John G. Bullock built his first department store at 7th Street and Broadway in downtown Los Angeles. Twenty-two years later he built a second store on Wilshire Blvd. In doing so, Bullock was not only the first successful merchandiser to set up a rival business to himself in the same city but was the first merchant to experiment with a department store outside the main downtown business district. In moving a major store to this location, he helped facilitate the gradual move of the business district from downtown Los Angeles to the Wilshire district.
The building itself was designed by John and Donald Parkinson, two well-known Los Angeles architects. At the time of its construction, local newspapers referred to the structure as a temple to merchandizing. Today the buff terra-cotta Bullock's Wilshire with its copper-sheated, threestory extention on the six-story tower and its copper bands between the various floors stands as the finest example of Art Deco architecture in the Los Angeles area.

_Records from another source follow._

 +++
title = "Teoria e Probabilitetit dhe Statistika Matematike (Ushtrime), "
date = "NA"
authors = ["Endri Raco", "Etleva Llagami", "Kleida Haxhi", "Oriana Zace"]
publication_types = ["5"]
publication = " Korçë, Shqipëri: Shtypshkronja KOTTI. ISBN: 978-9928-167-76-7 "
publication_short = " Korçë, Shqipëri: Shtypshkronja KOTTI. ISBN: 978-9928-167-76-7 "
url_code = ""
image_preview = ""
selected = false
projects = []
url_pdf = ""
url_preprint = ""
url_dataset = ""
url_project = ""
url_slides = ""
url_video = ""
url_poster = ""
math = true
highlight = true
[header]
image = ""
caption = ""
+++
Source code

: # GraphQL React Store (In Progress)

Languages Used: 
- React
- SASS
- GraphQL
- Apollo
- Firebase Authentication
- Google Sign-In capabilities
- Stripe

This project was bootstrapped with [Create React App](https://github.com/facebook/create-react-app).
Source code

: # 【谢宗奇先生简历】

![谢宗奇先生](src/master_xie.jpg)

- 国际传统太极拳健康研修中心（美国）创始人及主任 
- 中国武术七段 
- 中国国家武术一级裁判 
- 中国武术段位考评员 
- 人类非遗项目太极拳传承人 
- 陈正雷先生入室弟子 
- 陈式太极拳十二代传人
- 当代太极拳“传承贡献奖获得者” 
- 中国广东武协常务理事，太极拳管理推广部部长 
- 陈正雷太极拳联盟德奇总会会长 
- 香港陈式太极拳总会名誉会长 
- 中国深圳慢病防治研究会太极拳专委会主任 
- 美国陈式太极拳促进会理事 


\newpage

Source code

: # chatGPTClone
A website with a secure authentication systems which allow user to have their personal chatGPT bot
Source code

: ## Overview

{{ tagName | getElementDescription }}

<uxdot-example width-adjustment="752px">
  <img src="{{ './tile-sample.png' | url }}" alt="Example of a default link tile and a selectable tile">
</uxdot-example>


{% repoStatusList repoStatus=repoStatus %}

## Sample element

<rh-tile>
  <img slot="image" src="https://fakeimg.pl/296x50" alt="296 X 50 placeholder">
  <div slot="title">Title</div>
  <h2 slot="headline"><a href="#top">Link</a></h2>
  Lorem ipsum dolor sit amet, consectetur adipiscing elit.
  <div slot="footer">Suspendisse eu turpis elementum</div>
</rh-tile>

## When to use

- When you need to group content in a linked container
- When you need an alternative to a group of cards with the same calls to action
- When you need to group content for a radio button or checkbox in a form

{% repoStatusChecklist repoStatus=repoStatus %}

No expense was spared in construction of the store. Display cases are made of English laurel and rosewood, the chandeliers are crystal and many of the walls are of rose marble.
The department store organization is unique; it was one of the first merchandise stores to establish virtually separate stores within each department. The establishment prided itself on the fact that an entire ensemble could be purchased by shopping in only one department. Bullock's Wilshire is renowned for its designer fashions. In 1969 the store exclusively introduced to the Western United States the ready-to-wear collections of Givenchy and Phillippe Venet, both of their boutiques were re-created in the boutique shop section to house the collections.
The original interior shops were designed by well-known interior decorators, Feil and Paradise (in collaboration with Jack V. Peters). Original art works located throughout the store include an abstract wood mural by G. Stojana titled, "The Spirit of Sports" in the Sportswear Shop, a painted glass ceiling by Herman Sach's in the Tearoom, and a Fresco-Secco ceiling depicting the evolution of transportation by Sach in the motor court entrance.
The structure, with its cubic design, is a landmark of the Wilshire area. It s Art Deco architectural styling took its basis from the style that was popular in Southern California during the late 1920 fs and early 1930's, but the Bullock's Wilshire is the most noteworthy, in both interior and exterior composition, of these types in the Los Angeles area.